Your instructions:
The answer consists solely of the listing's lines from the first through the line containing "1. **Use Signals", each reproduced exactly.

"""

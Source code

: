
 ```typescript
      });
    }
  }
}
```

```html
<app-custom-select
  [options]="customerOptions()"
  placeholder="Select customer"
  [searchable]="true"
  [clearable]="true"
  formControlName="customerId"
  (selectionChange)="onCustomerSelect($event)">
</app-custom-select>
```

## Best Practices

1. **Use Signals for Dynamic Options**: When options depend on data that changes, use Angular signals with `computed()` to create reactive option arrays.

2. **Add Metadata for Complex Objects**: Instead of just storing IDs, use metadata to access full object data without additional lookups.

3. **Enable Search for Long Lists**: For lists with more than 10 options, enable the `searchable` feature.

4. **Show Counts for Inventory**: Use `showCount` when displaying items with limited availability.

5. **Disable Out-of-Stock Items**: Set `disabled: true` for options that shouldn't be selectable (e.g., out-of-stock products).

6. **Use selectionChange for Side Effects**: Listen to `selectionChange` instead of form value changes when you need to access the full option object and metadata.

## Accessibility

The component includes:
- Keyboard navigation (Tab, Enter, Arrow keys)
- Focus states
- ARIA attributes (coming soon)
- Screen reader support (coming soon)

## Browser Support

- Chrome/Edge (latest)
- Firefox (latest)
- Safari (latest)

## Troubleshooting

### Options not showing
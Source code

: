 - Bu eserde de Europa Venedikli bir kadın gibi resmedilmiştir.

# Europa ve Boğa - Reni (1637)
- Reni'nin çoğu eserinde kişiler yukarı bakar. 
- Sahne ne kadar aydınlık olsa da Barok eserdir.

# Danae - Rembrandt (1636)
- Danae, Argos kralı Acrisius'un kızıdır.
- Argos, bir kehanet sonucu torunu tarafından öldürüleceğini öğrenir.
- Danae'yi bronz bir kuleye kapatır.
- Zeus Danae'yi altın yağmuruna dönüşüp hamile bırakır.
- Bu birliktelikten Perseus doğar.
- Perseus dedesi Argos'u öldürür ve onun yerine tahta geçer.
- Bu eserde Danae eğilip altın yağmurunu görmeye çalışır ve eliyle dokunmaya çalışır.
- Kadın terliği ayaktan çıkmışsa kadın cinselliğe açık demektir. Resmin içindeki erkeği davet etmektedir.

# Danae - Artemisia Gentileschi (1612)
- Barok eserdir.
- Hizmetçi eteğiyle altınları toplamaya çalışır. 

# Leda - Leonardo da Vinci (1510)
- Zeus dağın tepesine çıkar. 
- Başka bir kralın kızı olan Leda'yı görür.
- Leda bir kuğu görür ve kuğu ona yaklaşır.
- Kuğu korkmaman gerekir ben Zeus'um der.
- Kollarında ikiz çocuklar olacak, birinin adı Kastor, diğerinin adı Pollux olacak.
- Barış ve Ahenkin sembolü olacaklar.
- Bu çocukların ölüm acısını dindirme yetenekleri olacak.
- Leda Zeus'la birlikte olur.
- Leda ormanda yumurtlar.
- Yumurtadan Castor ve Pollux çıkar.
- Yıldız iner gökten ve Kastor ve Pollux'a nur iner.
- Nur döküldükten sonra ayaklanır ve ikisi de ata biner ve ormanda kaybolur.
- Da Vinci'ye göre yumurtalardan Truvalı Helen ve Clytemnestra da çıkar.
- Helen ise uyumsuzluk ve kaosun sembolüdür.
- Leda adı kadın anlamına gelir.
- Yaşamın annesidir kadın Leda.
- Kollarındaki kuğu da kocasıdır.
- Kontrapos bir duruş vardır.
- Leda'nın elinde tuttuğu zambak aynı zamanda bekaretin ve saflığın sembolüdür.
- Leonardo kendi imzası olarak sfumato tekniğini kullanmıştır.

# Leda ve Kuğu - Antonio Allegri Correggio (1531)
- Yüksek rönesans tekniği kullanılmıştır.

"""

Final answer:
Source code

:
 ```typescript
      });
    }
  }
}
```

```html
<app-custom-select
  [options]="customerOptions()"
  placeholder="Select customer"
  [searchable]="true"
  [clearable]="true"
  formControlName="customerId"
  (selectionChange)="onCustomerSelect($event)">
</app-custom-select>
```

## Best Practices

1. **Use Signals for Dynamic Options**: When options depend on data that changes, use Angular signals with `computed()` to create reactive option arrays.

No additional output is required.